(Rendered images with source text)
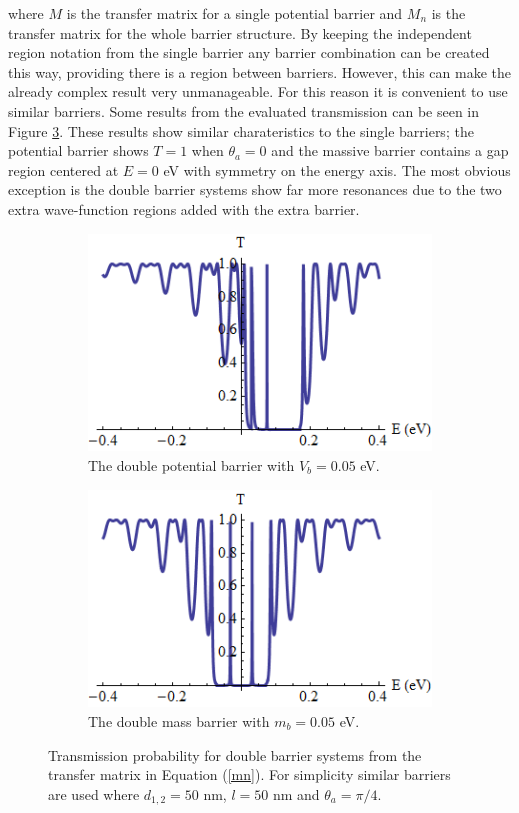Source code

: 				where $M$ is the transfer matrix for a single potential barrier and $M_{n}$ is the transfer matrix for the whole barrier structure. By keeping the independent region notation from the single barrier any barrier combination can be created this way, providing there is a region between barriers. However, this can make the already complex result very unmanageable. For this reason it is convenient to use similar barriers. Some results from the evaluated transmission can be seen in Figure \ref{doubletransmissionplot}. These results show similar charateristics to the single barriers; the potential barrier shows $T=1$ when $\theta_{a}=0$ and the massive barrier contains a gap region centered at $E=0$ eV with symmetry on the energy axis. The most obvious exception is the double barrier systems show far more resonances due to the two extra wave-function regions added with the extra barrier.
\begin{figure}
	\begin{subfigure}{0.5\textwidth}
		\centerline{\includegraphics[scale=0.6]{images/double-potential}}
		\caption{The double potential barrier with $V_{b}=0.05$ eV.}
		\label{doubletransmissionplota}
	\end{subfigure}
	\hspace{0.6cm}
	\begin{subfigure}{0.5\textwidth}
		\centerline{\includegraphics[scale=0.6]{images/double-mass}}
		\caption{The double mass barrier with $m_{b}=0.05$ eV.}
		\label{doubletransmissionplotb}
	\end{subfigure}
	\caption{Transmission probability for double barrier systems from the transfer matrix in Equation (\ref{mn}). For simplicity similar barriers are used where $d_{1,2}=50$ nm, $l=50$ nm and $\theta_{a}=\pi/4$.}
	\label{doubletransmissionplot}
\end{figure}

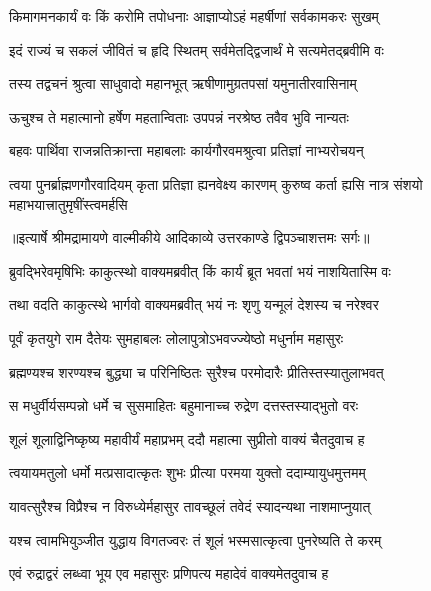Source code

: \twolineshloka
{किमागमनकार्यं वः किं करोमि तपोधनाः}
{आज्ञाप्योऽहं महर्षीणां सर्वकामकरः सुखम्} %

\twolineshloka
{इदं राज्यं च सकलं जीवितं च हृदि स्थितम्}
{सर्वमेतद्द्विजार्थं मे सत्यमेतद्ब्रवीमि वः} %

\twolineshloka
{तस्य तद्वचनं श्रुत्वा साधुवादो महानभूत्}
{ऋषीणामुग्रतपसां यमुनातीरवासिनाम्} %

\twolineshloka
{ऊचुश्च ते महात्मानो हर्षेण महतान्विताः}
{उपपन्नं नरश्रेष्ठ तवैव भुवि नान्यतः} %

\twolineshloka
{बहवः पार्थिवा राजन्नतिक्रान्ता महाबलाः}
{कार्यगौरवमश्रुत्वा प्रतिज्ञां नाभ्यरोचयन्} %

\fourlineindentedshloka
{त्वया पुनर्ब्राह्मणगौरवादियम्}
{कृता प्रतिज्ञा ह्यनवेक्ष्य कारणम्}
{कुरुष्व कर्ता ह्यसि नात्र संशयो}
{महाभयात्त्रातुमृषींस्त्वमर्हसि} %


{॥इत्यार्षे श्रीमद्रामायणे वाल्मीकीये आदिकाव्ये उत्तरकाण्डे द्विपञ्चाशत्तमः सर्गः॥}


\twolineshloka
{ब्रुवद्भिरेवमृषिभिः काकुत्स्थो वाक्यमब्रवीत्}
{किं कार्यं ब्रूत भवतां भयं नाशयितास्मि वः} %

\twolineshloka
{तथा वदति काकुत्स्थे भार्गवो वाक्यमब्रवीत्}
{भयं नः शृणु यन्मूलं देशस्य च नरेश्वर} %

\twolineshloka
{पूर्वं कृतयुगे राम दैतेयः सुमहाबलः}
{लोलापुत्रोऽभवज्ज्येष्ठो मधुर्नाम महासुरः} %

\twolineshloka
{ब्रह्मण्यश्च शरण्यश्च बुद्ध्या च परिनिष्ठितः}
{सुरैश्च परमोदारैः प्रीतिस्तस्यातुलाभवत्} %

\twolineshloka
{स मधुर्वीर्यसम्पन्नो धर्मे च सुसमाहितः}
{बहुमानाच्च रुद्रेण दत्तस्तस्याद्भुतो वरः} %

\twolineshloka
{शूलं शूलाद्विनिष्कृष्य महावीर्यं महाप्रभम्}
{ददौ महात्मा सुप्रीतो वाक्यं चैतदुवाच ह} %

\twolineshloka
{त्वयायमतुलो धर्मो मत्प्रसादात्कृतः शुभः}
{प्रीत्या परमया युक्तो ददाम्यायुधमुत्तमम्} %

\twolineshloka
{यावत्सुरैश्च विप्रैश्च न विरुध्येर्महासुर}
{तावच्छूलं तवेदं स्यादन्यथा नाशमाप्नुयात्} %

\twolineshloka
{यश्च त्वामभियुञ्जीत युद्धाय विगतज्वरः}
{तं शूलं भस्मसात्कृत्वा पुनरेष्यति ते करम्} %

\twolineshloka
{एवं रुद्राद्वरं लब्ध्वा भूय एव महासुरः}
{प्रणिपत्य महादेवं वाक्यमेतदुवाच ह} %

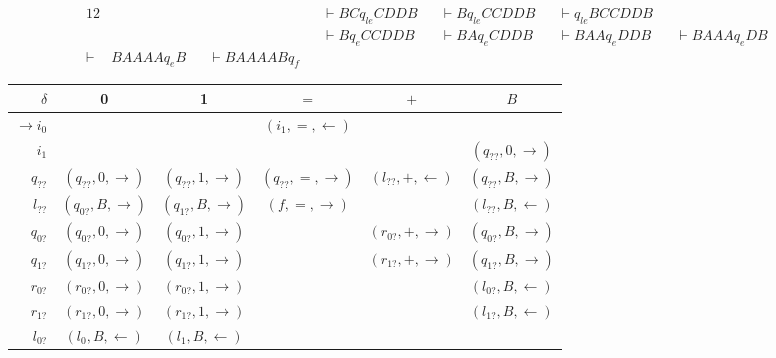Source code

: \documentclass[docid=TP11]{tcom_TP}
\begin{document}
{\begin{alignat*}{12}
		   &             &&                   &&\vdash BC q_{le} CDDB &&\vdash B q_{le} CCDDB &&\vdash q_{le} BCCDDB  &&\\
		   &             &&                   &&\vdash B q_e CCDDB    &&\vdash BA q_e CDDB    &&\vdash BAA q_e DDB    &&\vdash BAAA q_e DB    &&\\
	\vdash & BAAAA q_e B &&\vdash BAAAAB q_f 
\end{alignat*}
\begin{center}
	\begin{tabular}{r | c c c c c}
		$\delta$             & 0                        & 1                        & $=$                      & $+$                      & $B$                      \\ \hline
		$\rightarrow i_0   $ &                          &                          & $(i_1   ,=,\leftarrow )$ &                          &                          \\
		$            i_1   $ &                          &                          &                          &                          & $(q_{??},0,\rightarrow)$ \\
		$            q_{??}$ & $(q_{??},0,\rightarrow)$ & $(q_{??},1,\rightarrow)$ & $(q_{??},=,\rightarrow)$ & $(l_{??},+,\leftarrow )$ & $(q_{??},B,\rightarrow)$ \\
		$            l_{??}$ & $(q_{0?},B,\rightarrow)$ & $(q_{1?},B,\rightarrow)$ & $(f     ,=,\rightarrow)$ &                          & $(l_{??},B,\leftarrow )$ \\
		$            q_{0?}$ & $(q_{0?},0,\rightarrow)$ & $(q_{0?},1,\rightarrow)$ &                          & $(r_{0?},+,\rightarrow)$ & $(q_{0?},B,\rightarrow)$ \\
		$            q_{1?}$ & $(q_{1?},0,\rightarrow)$ & $(q_{1?},1,\rightarrow)$ &                          & $(r_{1?},+,\rightarrow)$ & $(q_{1?},B,\rightarrow)$ \\
		$            r_{0?}$ & $(r_{0?},0,\rightarrow)$ & $(r_{0?},1,\rightarrow)$ &                          &                          & $(l_{0?},B,\leftarrow )$ \\
		$            r_{1?}$ & $(r_{1?},0,\rightarrow)$ & $(r_{1?},1,\rightarrow)$ &                          &                          & $(l_{1?},B,\leftarrow )$ \\
		$            l_{0?}$ & $(l_{0 },B,\leftarrow )$ & $(l_{1 },B,\leftarrow )$ &                          &                          &                          \\

\end{tabular}
\end{center}}
\end{document}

## THE PROBLEM
Your answer should be a single number: the count of lines in the data that include the word "centerline".

## THE ANSWER
2